|
Milenyumun Mandalı : Sait Haşmetoğlu |
|
"Bizden öncekilerin yapmış olduğu gibi, ulaştığımız bilgi birikimi, teknoloji ve estetik anlayışını yansıtan özgün eserler bırakmak yolunda dev adımlarla yürümemiz gerekirken bizler neden büyük bir kısırlık çekmekteyiz?"
"Bu büyük aksaklığın sırrı kafa yapınızda ve onun uzantısı olan çalışma biçiminizde!" diye fısıldadı genç kız... "Hep aynı şeyleri aynı şekilde yapmak istiyorsunuz... hiçbir yenilik olmadan! Her şeyi belli bir düzenin uyumlu parçası olarak, tıpkı bir önceki örneğinin aynısı olarak yapma çabanız sizi daracık kalıplara hapsetmiş! Zihninizdeki kalıplar, eylemlerinize de yansıyor... Başka şeklini düşünemediğiniz için başka şekilde yapmaya da cesaretiniz yok!"
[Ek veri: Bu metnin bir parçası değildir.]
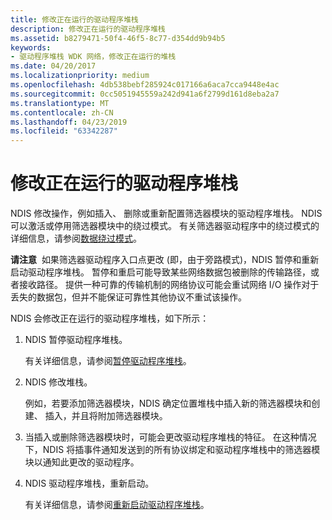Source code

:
 ```yaml
---
title: 修改正在运行的驱动程序堆栈
description: 修改正在运行的驱动程序堆栈
ms.assetid: b8279471-50f4-46f5-8c77-d354dd9b94b5
keywords:
- 驱动程序堆栈 WDK 网络，修改正在运行的堆栈
ms.date: 04/20/2017
ms.localizationpriority: medium
ms.openlocfilehash: 4db538bebf285924c017166a6aca7cca9448e4ac
ms.sourcegitcommit: 0cc5051945559a242d941a6f2799d161d8eba2a7
ms.translationtype: MT
ms.contentlocale: zh-CN
ms.lasthandoff: 04/23/2019
ms.locfileid: "63342287"
---
```

# <a name="modifying-a-running-driver-stack"></a>修改正在运行的驱动程序堆栈





NDIS 修改操作，例如插入、 删除或重新配置筛选器模块的驱动程序堆栈。 NDIS 可以激活或停用筛选器模块中的绕过模式。 有关筛选器驱动程序中的绕过模式的详细信息，请参阅[数据绕过模式](data-bypass-mode.md)。

**请注意**  如果筛选器驱动程序入口点更改 (即，由于旁路模式)，NDIS 暂停和重新启动驱动程序堆栈。 暂停和重启可能导致某些网络数据包被删除的传输路径，或者接收路径。 提供一种可靠的传输机制的网络协议可能会重试网络 I/O 操作对于丢失的数据包，但并不能保证可靠性其他协议不重试该操作。

 

NDIS 会修改正在运行的驱动程序堆栈，如下所示：

1.  NDIS 暂停驱动程序堆栈。

    有关详细信息，请参阅[暂停驱动程序堆栈](pausing-a-driver-stack.md)。

2.  NDIS 修改堆栈。

    例如，若要添加筛选器模块，NDIS 确定位置堆栈中插入新的筛选器模块和创建、 插入，并且将附加筛选器模块。

3.  当插入或删除筛选器模块时，可能会更改驱动程序堆栈的特征。 在这种情况下，NDIS 将插事件通知发送到的所有协议绑定和驱动程序堆栈中的筛选器模块以通知此更改的驱动程序。

4.  NDIS 驱动程序堆栈，重新启动。

    有关详细信息，请参阅[重新启动驱动程序堆栈](restarting-a-driver-stack.md)。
"Seni sınırlayan şey zihnindeki şablonlardan başkası değil!" diye haykırdı genç adam... Beni zihinsel saplantılarımdan, düşünme ve kavrama alışkanlıklarımdan koparmak istercesine sert, fakat dostça konuşuyordu... Onun gür sesiyle tüm düşünme alışkanlıklarımdan sıyrılmış olarak yeni bir algılama düzeyinin eşiğine gelmiştim adeta ve güven veren duruşundan cesaret alarak yeni bir dünyaya adım atmaya hazır hissediyordum kendimi... Benim mesaj almaya hazır olduğumu görmüşçesine manalı bir bakışla başını yukarı kaldırdı ve sağ elinin iki parmağını kullanarak gökyüzüne önce yatay, sonra da dikey şekilde bir çift çizgi çizdi...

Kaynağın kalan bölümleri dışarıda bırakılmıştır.